I have 5 nodes & 1 Notary node corda private network and a web client with UI & RESTful services.
There are quite a few states and its attributes that are managed by users using the UI. I need to understand how to handle timeouts and avoid multiple updates or Errors
Scenario 1
User is viewing a specific un-consumed current state of a feature.
User performs an edit and updates the state
Upon receiving the request RESTful component use CORDA RPCClient to start the flow. It sets the timeout value e.g. 2 secs
CORDA flow runs the configured rules and it has to sync / collect signatures from all the participating nodes (4). Complete processing takes more than 2 secs (Some file processing, multiple states update etc. I can change the timeout to higher value based on specific use cases. It can surely happen anytime. Need to understand what is the recommended way of handling)
As time taken is higher than provided, CORDA RPCClient throws exception. For the RESTFul service / User transaction has failed.
Behind the scenes CORDA is processing and collecting signatures and updating nodes. From CORDA perspective everything looks fine and changed set is committed to the ledger.
Question:
Is there a way to know transaction submitted is in progress so RESTful service should wait
If user submits again we do check for transaction hash is the latest one associated with unconsumed state and reject if not (It was provided to UI while querying.
Any recommended way of handling.
Scenario 2
User viewing a specific un-consumed current state of a feature.
User performs an edit and updates the state
Upon receiving the request RESTful component use CORDA RPCClient to start the flow. It sets the timeout value e.g. 2 secs
CORDA flow runs the configured rules and it has to sync / collect signatures from all the participating nodes (4). One of the nodes is down or not reachable. Flow hangs / waits for the node to be live again.
RESTFul service / UI receives a timeout exception. User refreshes the view and submits the change again. Querying the current node will return old data and user will try to make change again and submit. Same will happen at CORDA layer transaction will be of latest unconsumed state (comparing the tx hash as state is not committed, it will proceed further and will hang / waits for the node to be live again. It waits for long time i have waited for a minute it did not quite trying.
Now the node comes up and will be syncing with peers. Notary will give exception as there are two states / requests pending to form the next state in chain. Transaction fails.
Question:
Is there a way to know transaction submitted is in progress so RESTful service should wait
Any recommended way of handling.
Is there a way to provide timeout values for node communication.
Do i need to keep monitoring if the node is active or not and accordingly tailor user experience.
Appreciate all the help and support for above issue. Please let me know if there is any additional information needed.

Timeouts
As of Corda 3.3, there is no way to set a timeout either on a Corda RPC request, a flow, or a message to another node. If another node is down when you try to contact it as part of a flow, the message will simply remain in your outbound message queue until it can be successfully delivered.
Checking flow progress
Each flow has a unique run ID. When you start a flow via RPC (e.g. using CordaRPCOps.startFlowDynamic), you get back a FlowHandle.
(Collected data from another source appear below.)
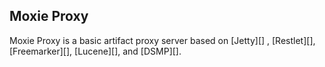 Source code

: ## Moxie Proxy

Moxie Proxy is a basic artifact proxy server based on [Jetty][] , [Restlet][], [Freemarker][], [Lucene][], and [DSMP][]. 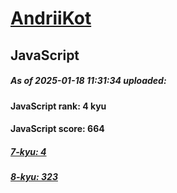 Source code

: # [AndriiKot](https://www.codewars.com/users/AndriiKot) 

## JavaScript

##### As of 2025-01-18 11:31:34 uploaded:

#### JavaScript rank: 4 kyu

#### JavaScript score: 664

##### [7-kyu: 4](https://github.com/AndriiKot/JavaScript__CodeWars/tree/main/kyu-7)

##### [8-kyu: 323](https://github.com/AndriiKot/JavaScript__CodeWars/tree/main/kyu-8)

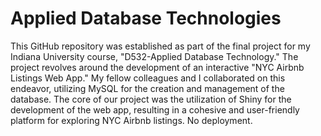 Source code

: # Applied Database Technologies

This GitHub repository was established as part of the final project for my Indiana University course, "D532-Applied Database Technology." The project revolves around the development of an interactive "NYC Airbnb Listings Web App." My fellow colleagues and I collaborated on this endeavor, utilizing MySQL for the creation and management of the database. The core of our project was the utilization of Shiny for the development of the web app, resulting in a cohesive and user-friendly platform for exploring NYC Airbnb listings. No deployment.
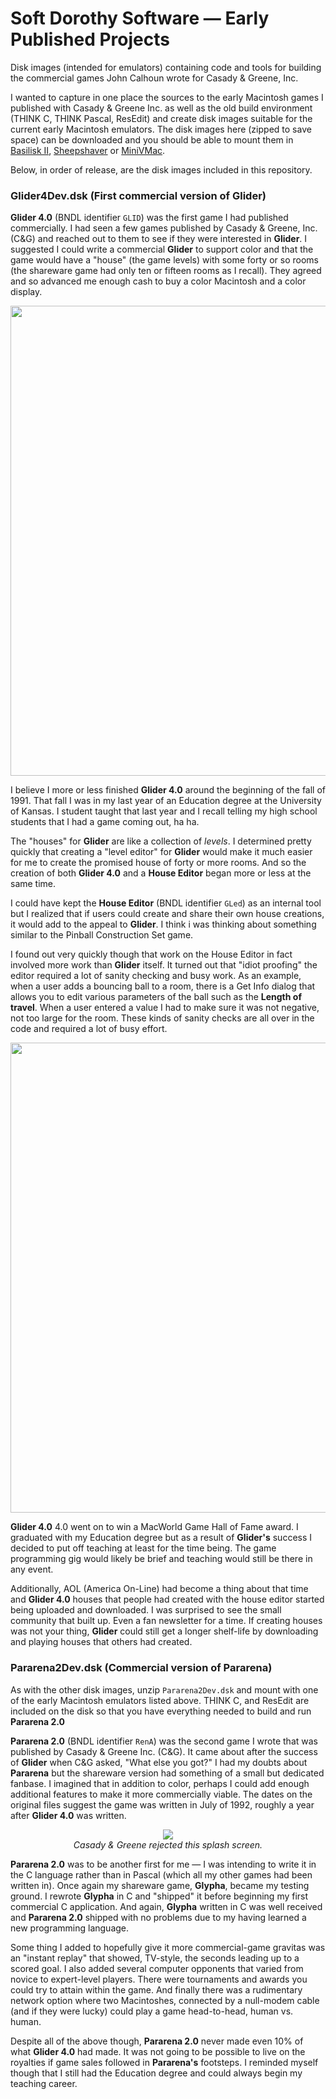 # Soft Dorothy Software — Early Published Projects
Disk images (intended for emulators) containing code and tools for building the commercial games John Calhoun wrote for Casady & Greene, Inc.

I wanted to capture in one place the sources to the early Macintosh games I published with Casady & Greene Inc. as well as the old build environment (THINK C, THINK Pascal, ResEdit) and create disk images suitable for the current early Macintosh emulators. The disk images here (zipped to save space) can be downloaded and you should be able to mount them in <a href="https://basilisk.cebix.net">Basilisk II</a>, <a href="https://sheepshaver.cebix.net">Sheepshaver</a> or <a href="https://www.gryphel.com/c/minivmac/">MiniVMac</a>. 

Below, in order of release, are the disk images included in this repository.

### Glider4Dev.dsk (First commercial version of Glider)

**Glider 4.0** (BNDL identifier `GLID`) was the first game I had published commercially. I had seen a few games published by Casady & Greene, Inc. (C&G) and reached out to them to see if they were interested in **Glider**. I suggested I could write a commercial **Glider** to support color and that the game would have a "house" (the game levels) with some forty or so rooms (the shareware game had only ten or fifteen rooms as I recall). They agreed and so advanced me enough cash to buy a color Macintosh and a color display.

<p align="center">
<img width="752" src="https://github.com/EngineersNeedArt/SoftDorothy-PublishedProjects/blob/b365778f5129970dbb572805d3c252235d49d766/Images/BasiliskIIScreenshot.jpg">
</p>

I believe I more or less finished **Glider 4.0** around the beginning of the fall of 1991. That fall I was in my last year of an Education degree at the University of Kansas. I student taught that last year and I recall telling my high school students that I had a game coming out, ha ha.

The "houses" for **Glider** are like a collection of *levels*. I determined pretty quickly that creating a "level editor" for **Glider** would make it much easier for me to create the promised house of forty or more rooms. And so the creation of both **Glider 4.0** and a **House Editor** began more or less at the same time.

I could have kept the **House Editor** (BNDL identifier `GLed`) as an internal tool but I realized that if users could create and share their own house creations, it would add to the appeal to **Glider**. I think i was thinking about something similar to the Pinball Construction Set game.

I found out very quickly though that work on the House Editor in fact involved more work than **Glider** itself. It turned out that "idiot proofing" the editor required a lot of sanity checking and busy work. As an example, when a user adds a bouncing ball to a room, there is a Get Info dialog that allows you to edit various parameters of the ball such as the **Length of travel**. When a user entered a value I had to make sure it was not negative, not too large for the room. These kinds of sanity checks are all over in the code and required a lot of busy effort.

<p align="center">
<img width="752" src="https://github.com/EngineersNeedArt/SoftDorothyProjects/blob/e13d52bbfb8e2eb1e904a019a68b3ddd9c84a19a/Images/GliderEditorScreenshot.jpg">
</p>

**Glider 4.0** 4.0 went on to win a MacWorld Game Hall of Fame award. I graduated with my Education degree but as a result of **Glider's** success I decided to put off teaching at least for the time being. The game programming gig would likely be brief and teaching would still be there in any event.

Additionally, AOL (America On-Line) had become a thing about that time and **Glider 4.0** houses that people had created with the house editor started being uploaded and downloaded. I was surprised to see the small community that built up. Even a fan newsletter for a time. If creating houses was not your thing, **Glider** could still get a longer shelf-life by downloading and playing houses that others had created.

### Pararena2Dev.dsk (Commercial version of Pararena)

As with the other disk images, unzip `Pararena2Dev.dsk` and mount with one of the early Macintosh emulators listed above. THINK C, and  ResEdit are included on the disk so that you have everything needed to build and run **Pararena 2.0**

**Pararena 2.0** (BNDL identifier `RenA`) was the second game I wrote that was published by Casady & Greene Inc. (C&G). It came about after the success of **Glider** when C&G asked, "What else you got?" I had my doubts about **Pararena** but the shareware version had something of a small but dedicated fanbase. I imagined that in addition to color, perhaps I could add enough additional features to make it more commercially viable. The dates on the original files suggest the game was written in July of 1992, roughly a year after **Glider 4.0** was written. 

<p align="center">
<img src="https://github.com/EngineersNeedArt/SoftDorothyProjects/blob/59bf9d9edea64fb81bb62747d7a361da1dcd5bf8/Images/PararenaRejectedSplashScreen.png">
  <br>
<em>Casady & Greene rejected this splash screen.</em>
</p>

**Pararena 2.0** was to be another first for me — I was intending to write it in the C language rather than in Pascal (which all my other games had been written in). Once again my shareware game, **Glypha**, became my testing ground. I rewrote **Glypha** in C and "shipped" it before beginning my first commercial C application. And again, **Glypha** written in C was well received and **Pararena 2.0** shipped with no problems due to my having learned a new programming language.

Some thing I added to hopefully give it more commercial-game gravitas was an "instant replay" that showed, TV-style, the seconds leading up to a scored goal. I also added several computer opponents that varied from novice to expert-level players. There were tournaments and awards you could try to attain within the game. And finally there was a rudimentary network option where two Macintoshes, connected by a null-modem cable (and if they were lucky) could play a game head-to-head, human vs. human.

Despite all of the above though, **Pararena 2.0** never made even 10% of what **Glider 4.0** had made. It was not going to be possible to live on the royalties if game sales followed in **Pararena's** footsteps. I reminded myself though that I still had the Education degree and could always begin my teaching career.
The flow's unique run ID is then available via FlowHandle.id. Once you have this ID, you can check whether the flow is still in progress by checking whether it is still present in the list of current state machines (i.e. flows):
val flowInProgress = flowHandle.id in cordaRPCOps.stateMachinesSnapshot().map { it.id }
You can also monitor the state machine manager to wait until the flow completes, then get its result:
val flowUpdates = cordaRPCOps.stateMachinesFeed().updates
flowUpdates.subscribe {
if (it.id == flowHandle.id && it is StateMachineUpdate.Removed) {
val int = it.result.getOrThrow()
// Handle result.
}
}
Handling duplicate requests
The flow will throw an exception if you try and consume the same state twice, either when you query the vault to retrieve the state or when you try to notarise the transaction. I'd suggest letting the user start the flow again, then handling any double-spend errors appropriately and reflecting them on the front-end (e.g. via an error message and automatic refresh).

Related

Handling queries alongside subscription queries using Axon Server

I'm currently using Axon Framework alongside Axon Server for my event-based microservices application. Recently I've encountered the need to wait for saga to fully complete and return its execution result (success or error) to the client, and I've solved it by creating a subscription query before dispatching a command that triggers the saga that locks then waits for updates that are being dispatched from saga and returns the result to client.
Now, that worked a treat in reporting on saga completion status to client, but now I've stumbled upon another seemingly connected problem. Every time a client queries our system's API, we perform an existence check of the client's account - and we do that by dispatching the corresponding query before we perform any business logic. After I've introduced the subscription query, when the client receives the response about saga completion status they immediately send a query to us for an updated list of certain entities, but the query that checks for account's existence fails with org.axonframework.queryhandling.NoHandlerForQueryException: No handler for query: ... which is returned by Axon Server upon sending despite the fact that there definitely is a handler registered for it and it's just handled exactly the same command during the previous request by client. This started to happen after I've added the inner subscription query mechanism to the equation.
This error disappears if we repeat the exact same query a bit later or put a delay of a couple hundred milliseconds between the calls, but that's certainly not a solution - what if our clients start to send loads of requests simultaneously, what will happen to account checking query? Are we unable to process some type of query when the subscription is not closed? I close the subscription on doFinally of Mono returned from SubscriptionQueryResult, but is there a chance that it doesn't actually get closed in Axon Server when the next query arrives? Or, which I think is closer to the truth, I need to somehow tune the query handling capacity of Axon Server? The documentation is rather concise on this topic, IMHO, especially concerning queries, not events/commands.
From the sound of it, you've hit a bug, #Ivan. I assume you are on Axon Server SE? It wouldn't hurt to construct an issue there describing the problem at hand.
As far as I know, the Subscription Query does not impact the capability to send other queries. So, it is not like a Query Handler suddenly unregisters once a subscription query is active. Or, it definitely shouldn't.
By the way, would you be able to share the versions of Axon Framework and Axon Server you are using? That helps with deducing the issue but also helps others that might hit the same problem.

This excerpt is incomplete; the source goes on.